• What the task requires:
Report how many lines of the material below contain the string "above". The reply is that number and no more.

• Supplied entries:

=== Section Start ===

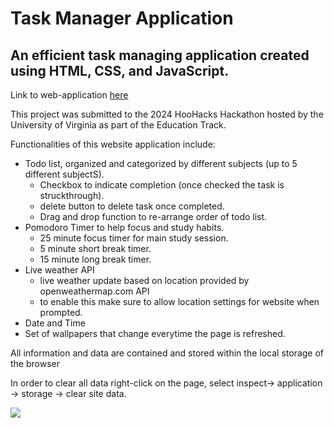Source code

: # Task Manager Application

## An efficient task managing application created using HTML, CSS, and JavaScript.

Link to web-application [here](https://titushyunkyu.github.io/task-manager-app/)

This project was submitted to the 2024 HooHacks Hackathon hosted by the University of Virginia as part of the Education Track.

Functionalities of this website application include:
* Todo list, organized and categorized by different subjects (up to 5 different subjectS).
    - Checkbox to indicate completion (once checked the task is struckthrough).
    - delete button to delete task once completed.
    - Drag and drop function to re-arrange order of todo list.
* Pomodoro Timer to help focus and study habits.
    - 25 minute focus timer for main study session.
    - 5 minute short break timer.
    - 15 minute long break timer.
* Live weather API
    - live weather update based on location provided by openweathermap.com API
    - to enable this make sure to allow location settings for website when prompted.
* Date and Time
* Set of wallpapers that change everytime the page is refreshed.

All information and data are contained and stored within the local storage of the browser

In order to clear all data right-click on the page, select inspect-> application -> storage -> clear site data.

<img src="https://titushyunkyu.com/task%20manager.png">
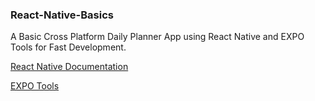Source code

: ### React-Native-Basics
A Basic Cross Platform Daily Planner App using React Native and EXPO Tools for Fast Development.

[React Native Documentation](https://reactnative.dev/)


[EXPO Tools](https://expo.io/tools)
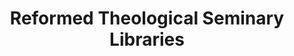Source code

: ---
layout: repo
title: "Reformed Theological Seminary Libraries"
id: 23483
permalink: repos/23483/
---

=== Section End ===
=== Section Start ===

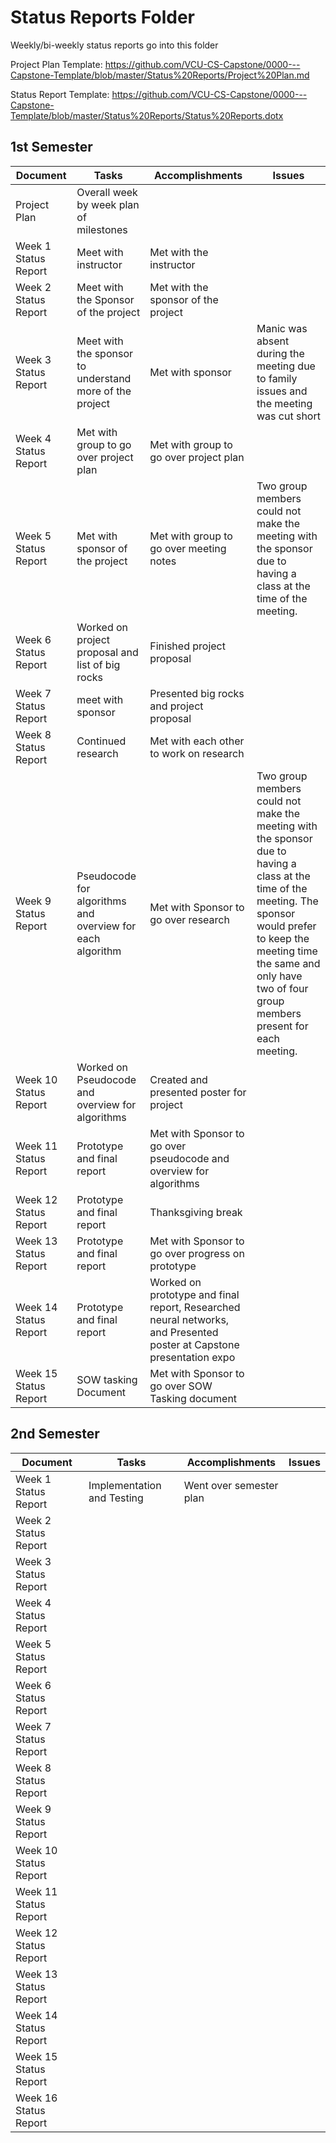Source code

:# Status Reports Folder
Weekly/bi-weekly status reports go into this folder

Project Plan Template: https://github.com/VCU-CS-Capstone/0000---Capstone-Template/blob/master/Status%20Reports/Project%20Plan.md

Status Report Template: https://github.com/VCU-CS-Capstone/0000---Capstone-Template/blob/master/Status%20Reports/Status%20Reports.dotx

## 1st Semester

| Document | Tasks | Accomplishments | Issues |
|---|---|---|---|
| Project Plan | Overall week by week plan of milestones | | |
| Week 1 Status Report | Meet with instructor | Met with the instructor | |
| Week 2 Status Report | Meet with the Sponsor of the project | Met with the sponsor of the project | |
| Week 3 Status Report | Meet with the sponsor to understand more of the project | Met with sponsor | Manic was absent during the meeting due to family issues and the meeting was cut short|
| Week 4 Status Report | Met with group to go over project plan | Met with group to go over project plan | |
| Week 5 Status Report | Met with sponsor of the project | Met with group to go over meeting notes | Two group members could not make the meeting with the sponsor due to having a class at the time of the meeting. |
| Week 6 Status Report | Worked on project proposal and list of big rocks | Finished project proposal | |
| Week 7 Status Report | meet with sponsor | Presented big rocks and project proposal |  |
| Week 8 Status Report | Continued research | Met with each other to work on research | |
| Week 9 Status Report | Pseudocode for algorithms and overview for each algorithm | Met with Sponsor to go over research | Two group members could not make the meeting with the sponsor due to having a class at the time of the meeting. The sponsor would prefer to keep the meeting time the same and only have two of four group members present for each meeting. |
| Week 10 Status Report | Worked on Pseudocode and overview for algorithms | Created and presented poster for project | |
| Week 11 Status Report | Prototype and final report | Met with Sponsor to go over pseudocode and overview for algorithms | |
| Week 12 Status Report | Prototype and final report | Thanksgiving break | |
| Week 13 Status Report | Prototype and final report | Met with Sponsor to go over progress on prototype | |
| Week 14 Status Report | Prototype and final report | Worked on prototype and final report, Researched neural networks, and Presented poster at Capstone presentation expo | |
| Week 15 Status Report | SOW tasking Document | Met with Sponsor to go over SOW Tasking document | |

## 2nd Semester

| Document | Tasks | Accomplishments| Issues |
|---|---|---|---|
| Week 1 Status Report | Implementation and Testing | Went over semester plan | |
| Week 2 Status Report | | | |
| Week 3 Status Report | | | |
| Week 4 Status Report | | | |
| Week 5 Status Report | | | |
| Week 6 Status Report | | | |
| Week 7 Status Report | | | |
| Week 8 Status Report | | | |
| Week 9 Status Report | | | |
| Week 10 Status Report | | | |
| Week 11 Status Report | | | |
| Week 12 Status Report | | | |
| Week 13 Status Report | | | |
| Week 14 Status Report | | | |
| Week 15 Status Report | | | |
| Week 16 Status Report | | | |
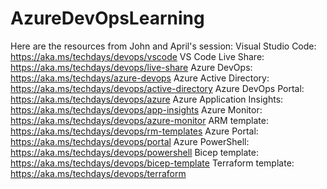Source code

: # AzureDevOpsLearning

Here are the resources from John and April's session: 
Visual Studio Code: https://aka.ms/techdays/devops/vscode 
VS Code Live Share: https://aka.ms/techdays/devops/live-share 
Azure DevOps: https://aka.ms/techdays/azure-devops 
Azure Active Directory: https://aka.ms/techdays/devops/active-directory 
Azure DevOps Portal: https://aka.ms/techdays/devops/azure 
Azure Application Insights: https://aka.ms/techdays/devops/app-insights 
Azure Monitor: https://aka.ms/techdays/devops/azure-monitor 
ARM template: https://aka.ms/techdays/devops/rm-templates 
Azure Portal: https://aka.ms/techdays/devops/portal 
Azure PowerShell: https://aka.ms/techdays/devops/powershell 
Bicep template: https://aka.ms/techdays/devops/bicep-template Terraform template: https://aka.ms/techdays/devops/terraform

=== Section End ===
=== Section Start ===

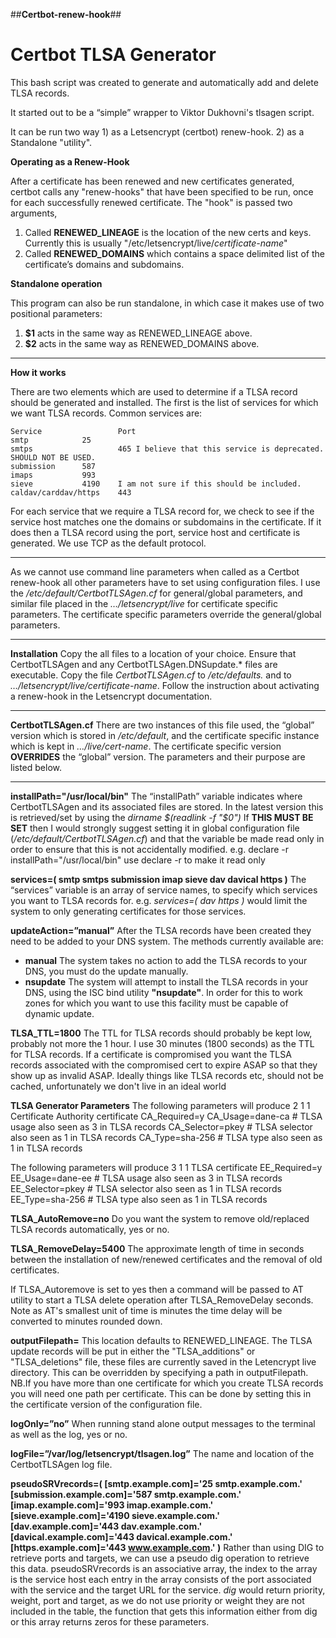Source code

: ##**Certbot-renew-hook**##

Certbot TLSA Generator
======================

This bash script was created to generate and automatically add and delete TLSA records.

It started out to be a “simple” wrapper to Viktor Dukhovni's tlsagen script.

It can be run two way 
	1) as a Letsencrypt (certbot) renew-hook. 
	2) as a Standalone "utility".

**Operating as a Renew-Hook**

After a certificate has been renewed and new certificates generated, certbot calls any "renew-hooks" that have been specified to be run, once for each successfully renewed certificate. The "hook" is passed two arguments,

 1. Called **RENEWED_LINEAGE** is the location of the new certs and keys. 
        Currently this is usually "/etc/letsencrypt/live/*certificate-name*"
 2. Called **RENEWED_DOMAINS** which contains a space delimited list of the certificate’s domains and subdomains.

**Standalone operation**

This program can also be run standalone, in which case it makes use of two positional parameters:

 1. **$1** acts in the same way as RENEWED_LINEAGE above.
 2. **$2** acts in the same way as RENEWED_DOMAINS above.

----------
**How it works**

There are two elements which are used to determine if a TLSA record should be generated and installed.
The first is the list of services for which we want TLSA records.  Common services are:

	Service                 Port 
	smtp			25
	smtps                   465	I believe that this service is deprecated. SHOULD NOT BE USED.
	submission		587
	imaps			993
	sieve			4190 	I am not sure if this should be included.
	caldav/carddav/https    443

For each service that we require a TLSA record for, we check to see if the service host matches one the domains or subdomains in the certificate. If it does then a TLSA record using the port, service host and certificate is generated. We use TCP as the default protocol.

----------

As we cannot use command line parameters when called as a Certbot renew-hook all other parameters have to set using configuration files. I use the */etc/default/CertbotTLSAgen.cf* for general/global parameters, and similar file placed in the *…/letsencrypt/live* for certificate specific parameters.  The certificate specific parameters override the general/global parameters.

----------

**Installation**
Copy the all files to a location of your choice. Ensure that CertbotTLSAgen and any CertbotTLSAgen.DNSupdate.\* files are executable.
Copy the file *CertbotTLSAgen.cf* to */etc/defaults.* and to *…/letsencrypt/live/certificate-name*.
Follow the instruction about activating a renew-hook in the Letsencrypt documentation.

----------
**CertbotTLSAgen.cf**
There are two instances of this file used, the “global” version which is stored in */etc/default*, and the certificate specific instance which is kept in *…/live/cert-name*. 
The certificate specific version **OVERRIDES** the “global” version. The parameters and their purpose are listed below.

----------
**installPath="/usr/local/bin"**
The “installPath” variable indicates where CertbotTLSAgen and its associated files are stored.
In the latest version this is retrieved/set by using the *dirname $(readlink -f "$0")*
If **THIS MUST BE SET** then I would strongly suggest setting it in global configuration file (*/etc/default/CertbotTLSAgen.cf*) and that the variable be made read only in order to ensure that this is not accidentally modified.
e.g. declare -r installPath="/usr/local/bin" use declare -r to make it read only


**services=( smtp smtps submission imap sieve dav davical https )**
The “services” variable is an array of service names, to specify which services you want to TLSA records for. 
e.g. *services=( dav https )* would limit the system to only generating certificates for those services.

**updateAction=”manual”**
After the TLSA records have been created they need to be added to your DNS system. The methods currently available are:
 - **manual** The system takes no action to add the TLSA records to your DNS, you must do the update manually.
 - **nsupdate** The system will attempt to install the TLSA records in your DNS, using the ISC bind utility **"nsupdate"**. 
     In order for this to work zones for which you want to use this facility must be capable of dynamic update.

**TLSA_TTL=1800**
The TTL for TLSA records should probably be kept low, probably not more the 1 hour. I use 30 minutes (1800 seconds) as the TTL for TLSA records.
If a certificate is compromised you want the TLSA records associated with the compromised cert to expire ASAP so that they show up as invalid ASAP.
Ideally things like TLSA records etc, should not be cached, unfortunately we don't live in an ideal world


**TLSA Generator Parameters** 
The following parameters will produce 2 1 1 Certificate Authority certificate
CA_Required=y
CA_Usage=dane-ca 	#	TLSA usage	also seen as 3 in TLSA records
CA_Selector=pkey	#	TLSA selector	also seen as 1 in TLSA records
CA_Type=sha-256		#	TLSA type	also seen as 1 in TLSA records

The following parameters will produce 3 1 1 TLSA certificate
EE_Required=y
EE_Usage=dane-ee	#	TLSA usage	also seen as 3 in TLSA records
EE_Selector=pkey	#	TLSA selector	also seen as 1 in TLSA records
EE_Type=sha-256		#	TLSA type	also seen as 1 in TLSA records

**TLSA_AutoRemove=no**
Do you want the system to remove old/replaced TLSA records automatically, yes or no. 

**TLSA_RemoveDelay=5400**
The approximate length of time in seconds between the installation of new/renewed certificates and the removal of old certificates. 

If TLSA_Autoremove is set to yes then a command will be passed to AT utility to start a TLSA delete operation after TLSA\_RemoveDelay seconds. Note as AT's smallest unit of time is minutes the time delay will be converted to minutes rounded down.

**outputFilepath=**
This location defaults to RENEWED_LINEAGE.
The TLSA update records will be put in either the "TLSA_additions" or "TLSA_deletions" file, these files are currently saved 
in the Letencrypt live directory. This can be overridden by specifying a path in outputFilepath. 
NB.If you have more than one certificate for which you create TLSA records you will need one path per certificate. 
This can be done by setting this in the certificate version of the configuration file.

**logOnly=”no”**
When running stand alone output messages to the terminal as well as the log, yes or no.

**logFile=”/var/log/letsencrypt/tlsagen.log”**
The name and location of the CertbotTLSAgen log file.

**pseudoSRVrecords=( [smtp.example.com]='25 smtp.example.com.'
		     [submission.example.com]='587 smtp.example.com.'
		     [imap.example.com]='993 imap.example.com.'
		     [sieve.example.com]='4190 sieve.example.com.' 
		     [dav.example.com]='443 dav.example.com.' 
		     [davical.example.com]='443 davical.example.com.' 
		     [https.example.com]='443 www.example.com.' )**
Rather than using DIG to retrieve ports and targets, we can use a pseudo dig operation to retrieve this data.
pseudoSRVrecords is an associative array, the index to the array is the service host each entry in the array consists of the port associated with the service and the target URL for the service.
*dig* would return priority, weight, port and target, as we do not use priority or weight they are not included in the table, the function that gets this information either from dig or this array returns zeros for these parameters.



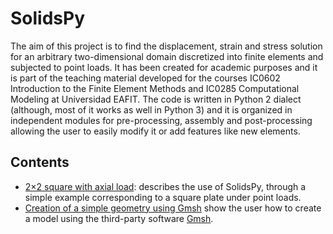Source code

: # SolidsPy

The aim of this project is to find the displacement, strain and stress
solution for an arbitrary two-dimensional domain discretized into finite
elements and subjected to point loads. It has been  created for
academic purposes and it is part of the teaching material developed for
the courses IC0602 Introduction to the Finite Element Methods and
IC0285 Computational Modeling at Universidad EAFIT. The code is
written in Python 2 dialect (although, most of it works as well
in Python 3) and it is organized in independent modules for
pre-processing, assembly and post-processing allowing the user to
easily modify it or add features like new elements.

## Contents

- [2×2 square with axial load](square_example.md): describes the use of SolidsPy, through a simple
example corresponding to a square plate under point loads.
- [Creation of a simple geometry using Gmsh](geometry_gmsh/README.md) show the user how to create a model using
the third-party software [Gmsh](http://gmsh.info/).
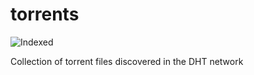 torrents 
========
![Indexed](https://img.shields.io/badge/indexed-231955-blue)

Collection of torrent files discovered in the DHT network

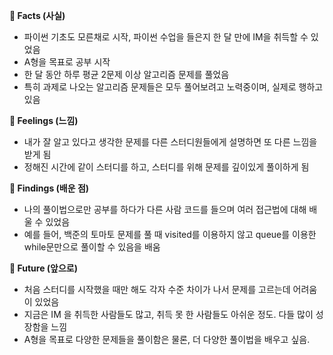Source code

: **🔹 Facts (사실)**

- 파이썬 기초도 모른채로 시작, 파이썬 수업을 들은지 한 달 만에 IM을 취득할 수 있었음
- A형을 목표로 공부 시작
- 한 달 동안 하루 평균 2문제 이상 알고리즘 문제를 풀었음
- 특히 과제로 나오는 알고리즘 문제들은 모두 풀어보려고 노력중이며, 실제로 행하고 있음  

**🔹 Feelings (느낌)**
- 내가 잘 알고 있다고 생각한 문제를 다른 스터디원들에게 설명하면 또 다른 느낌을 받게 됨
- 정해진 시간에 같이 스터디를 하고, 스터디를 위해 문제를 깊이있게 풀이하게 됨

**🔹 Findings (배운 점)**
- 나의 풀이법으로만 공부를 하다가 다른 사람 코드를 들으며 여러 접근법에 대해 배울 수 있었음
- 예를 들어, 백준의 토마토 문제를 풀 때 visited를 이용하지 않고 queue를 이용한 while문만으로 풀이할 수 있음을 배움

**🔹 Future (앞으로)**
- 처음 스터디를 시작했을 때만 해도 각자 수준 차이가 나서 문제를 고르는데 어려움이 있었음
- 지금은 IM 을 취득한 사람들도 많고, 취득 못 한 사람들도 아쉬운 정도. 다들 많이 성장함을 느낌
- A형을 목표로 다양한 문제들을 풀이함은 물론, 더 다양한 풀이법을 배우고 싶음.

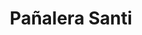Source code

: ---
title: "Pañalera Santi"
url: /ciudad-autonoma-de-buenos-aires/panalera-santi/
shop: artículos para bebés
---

=== Section End ===

• Result:
2